The University of Houston's Scott Whisenant says Andersen faces a three-pronged threat from the collapse of Enron: losing money (and credibility) through lawsuits, losing staff and losing clients. Berardino insists the clients are sticking by the firm. "Our clients are standing by us because we do good work," he said Sunday, adding, "I don't think we're finished at all."
While longtime client R.R. Donnelley & Sons says it is "monitoring the situation" at the firm, spokeswoman Vera Panchak says Arthur Andersen is auditing its 2001 books. She adds that Donnelley-the nation's second-largest printer-has no plans at this time to discontinue its relationship with the accounting firm.

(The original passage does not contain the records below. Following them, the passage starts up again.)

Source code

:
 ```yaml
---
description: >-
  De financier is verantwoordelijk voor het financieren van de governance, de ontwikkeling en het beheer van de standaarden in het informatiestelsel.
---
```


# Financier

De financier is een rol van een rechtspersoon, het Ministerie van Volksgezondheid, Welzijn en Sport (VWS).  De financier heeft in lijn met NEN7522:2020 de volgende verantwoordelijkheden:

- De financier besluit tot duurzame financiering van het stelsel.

But can Andersen hold on to its employees? "The tragedy will be more of a brain drain than a client drain," predicts McMann, the chief executive of the Ransford Group. His firm has received about 1,000 resumes, phone calls and e-mails from Arthur Andersen employees throughout the country over the past 10 days-more than the group has ever had at one time from employees at a single company. On average, McMann says Ransford would get between 30 to 40 inquiries from a particular financial firm during that time period. He compared this to the jump in inquiries from employees at Ernst & Young when it sold its consulting division to Cap Gemini, Europe's largest computer-services company. But that was just a few hundred. "This is an avalanche," he adds. "I've never seen this phenomena before."
Still, he adds that many of the employees were just testing the waters, and it's too early to tell if they are serious about jumping ship. Similarly, Whisenant says that the case is so public and tempers so high right now, that it's hard to predict who will be left standing when the dust settles. "There's probably a little too much finger-pointing at the accounting firm now and not enough at [Enron] management," he says, adding that-at this point-the chances of Andersen following Enron's lead and declaring bankruptcy remain "very small."
"But if criminal actions were shown to have occurred at Andersen and if indictments are brought against them," he adds, "Well, that is a different story altogether."